Journalism student and freelance photographer Evan Halpop shoots for Intercollegiate Athletics, Royal Purple, Milwaukee Admirals and other organizations while he finishes his degree at UW-Whitewater.

Alicia Dougherty, Editor

The National Press Photographers Association and National Center on Disability and Journalism convened for a live discussion panel Oct. 6 featuring UW-W journalism student Evan Halpop. Journalists with disabilities from around the country were able to come together and discuss their own personal stories, perspectives and opinions on the journalism industry and its treatment disabled journalists for a national audience. 

The panel consisted of reporting fellow Amanda Morris from the New York Times; health journalist and manager of Americans with Disabilities Act compliance program for Sutter Health Peninsula Coastal Region of Southern California Yomi Wrong; CNN photojournalist David Allbritton; photojournalist Linda Tirado; freelance journalist and UW-W student Evan Halpop; and Ari Golub, student journalist at George Washington University; among many others. 

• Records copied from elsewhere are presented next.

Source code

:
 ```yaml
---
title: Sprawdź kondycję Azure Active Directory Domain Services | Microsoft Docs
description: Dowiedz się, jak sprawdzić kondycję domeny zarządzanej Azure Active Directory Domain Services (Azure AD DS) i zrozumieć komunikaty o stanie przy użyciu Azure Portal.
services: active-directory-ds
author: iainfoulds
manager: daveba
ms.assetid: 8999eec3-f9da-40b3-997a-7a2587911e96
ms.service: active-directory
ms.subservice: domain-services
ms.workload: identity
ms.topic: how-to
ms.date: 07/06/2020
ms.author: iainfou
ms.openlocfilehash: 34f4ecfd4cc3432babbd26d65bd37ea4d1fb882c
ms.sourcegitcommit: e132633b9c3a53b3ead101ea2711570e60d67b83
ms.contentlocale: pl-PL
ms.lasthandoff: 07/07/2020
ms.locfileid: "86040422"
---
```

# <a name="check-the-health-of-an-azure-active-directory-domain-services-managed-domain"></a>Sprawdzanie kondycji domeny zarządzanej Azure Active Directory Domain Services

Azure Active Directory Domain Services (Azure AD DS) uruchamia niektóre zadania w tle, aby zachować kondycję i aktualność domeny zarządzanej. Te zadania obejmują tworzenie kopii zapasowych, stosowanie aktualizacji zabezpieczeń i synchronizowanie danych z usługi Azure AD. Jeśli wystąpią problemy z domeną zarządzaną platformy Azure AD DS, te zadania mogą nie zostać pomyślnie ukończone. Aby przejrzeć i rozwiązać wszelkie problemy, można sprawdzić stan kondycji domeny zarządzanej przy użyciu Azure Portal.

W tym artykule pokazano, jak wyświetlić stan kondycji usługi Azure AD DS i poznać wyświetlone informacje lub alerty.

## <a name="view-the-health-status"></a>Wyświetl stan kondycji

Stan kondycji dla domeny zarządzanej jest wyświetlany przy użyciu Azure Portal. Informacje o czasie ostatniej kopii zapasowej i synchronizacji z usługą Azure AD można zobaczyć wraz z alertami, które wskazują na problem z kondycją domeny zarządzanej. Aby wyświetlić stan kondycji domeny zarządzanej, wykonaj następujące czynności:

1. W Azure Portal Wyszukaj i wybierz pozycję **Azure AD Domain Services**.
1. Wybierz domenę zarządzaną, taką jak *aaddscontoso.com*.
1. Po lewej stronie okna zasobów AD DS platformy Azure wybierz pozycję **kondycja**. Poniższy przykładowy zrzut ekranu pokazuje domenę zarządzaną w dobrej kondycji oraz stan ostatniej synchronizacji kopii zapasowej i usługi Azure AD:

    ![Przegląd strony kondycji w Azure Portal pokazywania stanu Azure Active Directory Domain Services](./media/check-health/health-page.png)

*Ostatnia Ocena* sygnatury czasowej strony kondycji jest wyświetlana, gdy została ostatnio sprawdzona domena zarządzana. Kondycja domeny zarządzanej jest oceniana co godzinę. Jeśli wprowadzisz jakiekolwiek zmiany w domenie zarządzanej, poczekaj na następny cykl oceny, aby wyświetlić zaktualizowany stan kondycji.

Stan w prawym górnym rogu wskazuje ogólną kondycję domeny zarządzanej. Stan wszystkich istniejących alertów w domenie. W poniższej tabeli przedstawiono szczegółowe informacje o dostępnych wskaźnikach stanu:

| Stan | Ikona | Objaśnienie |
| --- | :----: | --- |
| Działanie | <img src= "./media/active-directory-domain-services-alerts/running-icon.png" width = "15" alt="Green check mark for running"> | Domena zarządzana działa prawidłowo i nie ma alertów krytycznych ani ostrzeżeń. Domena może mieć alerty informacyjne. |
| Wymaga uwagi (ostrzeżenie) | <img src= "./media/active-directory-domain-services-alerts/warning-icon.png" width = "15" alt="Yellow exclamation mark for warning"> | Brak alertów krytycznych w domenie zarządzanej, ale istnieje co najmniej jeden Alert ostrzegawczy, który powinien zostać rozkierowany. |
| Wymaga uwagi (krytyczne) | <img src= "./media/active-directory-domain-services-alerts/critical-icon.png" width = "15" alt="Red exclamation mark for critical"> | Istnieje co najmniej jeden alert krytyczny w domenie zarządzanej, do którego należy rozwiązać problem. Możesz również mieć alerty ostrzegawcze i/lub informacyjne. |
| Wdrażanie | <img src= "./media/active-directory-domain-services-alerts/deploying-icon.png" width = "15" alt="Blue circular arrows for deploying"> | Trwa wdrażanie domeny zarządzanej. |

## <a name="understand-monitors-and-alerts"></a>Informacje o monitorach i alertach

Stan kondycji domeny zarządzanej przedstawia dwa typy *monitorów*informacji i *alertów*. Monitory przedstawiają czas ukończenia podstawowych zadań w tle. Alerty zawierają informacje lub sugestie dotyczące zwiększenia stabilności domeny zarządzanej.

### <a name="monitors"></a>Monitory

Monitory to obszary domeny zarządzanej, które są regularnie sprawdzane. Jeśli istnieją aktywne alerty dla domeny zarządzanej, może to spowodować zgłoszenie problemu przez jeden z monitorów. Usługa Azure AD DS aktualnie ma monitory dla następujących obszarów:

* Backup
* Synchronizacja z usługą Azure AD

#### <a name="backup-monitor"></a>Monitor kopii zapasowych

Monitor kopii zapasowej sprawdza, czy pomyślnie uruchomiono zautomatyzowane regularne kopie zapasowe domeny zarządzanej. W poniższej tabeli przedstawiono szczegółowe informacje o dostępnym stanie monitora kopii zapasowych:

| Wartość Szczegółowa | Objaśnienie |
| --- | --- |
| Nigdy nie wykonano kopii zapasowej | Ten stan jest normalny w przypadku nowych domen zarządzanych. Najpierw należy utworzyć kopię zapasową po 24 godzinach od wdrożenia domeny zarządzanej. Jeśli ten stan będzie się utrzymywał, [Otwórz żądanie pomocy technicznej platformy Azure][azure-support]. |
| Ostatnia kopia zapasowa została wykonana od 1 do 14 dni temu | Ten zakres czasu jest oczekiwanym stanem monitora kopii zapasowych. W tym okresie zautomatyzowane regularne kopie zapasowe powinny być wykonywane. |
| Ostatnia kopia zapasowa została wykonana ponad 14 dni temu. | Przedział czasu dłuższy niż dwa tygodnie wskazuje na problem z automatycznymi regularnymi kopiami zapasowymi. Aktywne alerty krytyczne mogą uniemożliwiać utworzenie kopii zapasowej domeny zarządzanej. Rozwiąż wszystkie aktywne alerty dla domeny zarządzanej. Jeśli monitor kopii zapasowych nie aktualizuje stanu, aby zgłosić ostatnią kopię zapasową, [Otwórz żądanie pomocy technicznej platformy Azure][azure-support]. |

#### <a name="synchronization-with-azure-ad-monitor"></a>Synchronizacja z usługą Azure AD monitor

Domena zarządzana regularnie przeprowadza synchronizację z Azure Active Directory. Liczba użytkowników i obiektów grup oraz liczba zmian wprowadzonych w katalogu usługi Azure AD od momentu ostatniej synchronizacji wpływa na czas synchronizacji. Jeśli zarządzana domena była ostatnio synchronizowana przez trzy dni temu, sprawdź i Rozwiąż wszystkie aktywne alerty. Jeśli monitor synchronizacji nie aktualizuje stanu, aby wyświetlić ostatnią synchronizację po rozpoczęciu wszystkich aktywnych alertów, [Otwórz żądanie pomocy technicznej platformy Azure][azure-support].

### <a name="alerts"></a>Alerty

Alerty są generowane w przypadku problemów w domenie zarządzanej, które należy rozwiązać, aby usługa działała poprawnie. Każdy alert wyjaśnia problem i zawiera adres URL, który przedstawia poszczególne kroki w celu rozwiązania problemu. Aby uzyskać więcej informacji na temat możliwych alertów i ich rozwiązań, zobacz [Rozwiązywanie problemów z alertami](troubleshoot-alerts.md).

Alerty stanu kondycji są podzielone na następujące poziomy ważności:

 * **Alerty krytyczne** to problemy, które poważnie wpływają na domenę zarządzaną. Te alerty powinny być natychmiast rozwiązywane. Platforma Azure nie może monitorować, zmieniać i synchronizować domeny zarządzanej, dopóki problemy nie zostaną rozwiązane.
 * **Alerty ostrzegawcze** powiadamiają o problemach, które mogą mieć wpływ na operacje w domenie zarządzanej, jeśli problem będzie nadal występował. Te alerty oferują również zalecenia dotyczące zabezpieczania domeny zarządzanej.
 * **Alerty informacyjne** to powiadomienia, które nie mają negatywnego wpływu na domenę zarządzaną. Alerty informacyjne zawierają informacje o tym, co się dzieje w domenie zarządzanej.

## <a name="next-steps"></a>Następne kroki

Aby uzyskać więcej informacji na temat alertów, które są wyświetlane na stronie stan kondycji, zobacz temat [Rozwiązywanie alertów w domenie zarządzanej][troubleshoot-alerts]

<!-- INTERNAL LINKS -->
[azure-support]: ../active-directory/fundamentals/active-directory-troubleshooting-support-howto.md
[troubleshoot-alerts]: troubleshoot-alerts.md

Viewers over WebEx were invited to ask questions to panelists through the chat throughout the meeting. The meeting was facilitated by Executive Director of the National Center on Disability Journalism Kristen Gilger, who asked the questions posted in the chat.

One question from viewers asked, “Can any of you provide a good example of an accommodation that a supportive employer, or supervisor has given you that made a huge difference?”

UW-W student and freelance journalist Evan Halpop speaks on the panel of the national “Disability in the Newsroom” event held Wednesday, Oct. 6, 2021.

UW-Whitewater journalism student, Evan Halpop quickly raised his hand to provide an answer. 

“My supervisor in the athletics department, Chris Lindeke, he is awesome!” said Halpop. “He just trusts me because he sees the work and he knows I will get it done.”

Halpop said that once he graduates he hopes to have a job in the future that challenges him, but also gives him accommodations when necessary. 

A common theme throughout the meeting was being able to navigate through the world as a journalist needing accommodations in an often demanding job, and knowing when the right time to disclose your disability to an employer. Halpop again chimed in. 

“For me personally, I disclose almost 100 percent of the time because it is a good way to root out the wrong choices for an employer. Because if it’s not a good fit, I will certainly know by how they react to certain things. I kind of use that as a testing tool to see how they react to that.”

Halpop said employer reactions to his disability have been difficult so far, but he hasn’t given up hope for landing that dream job.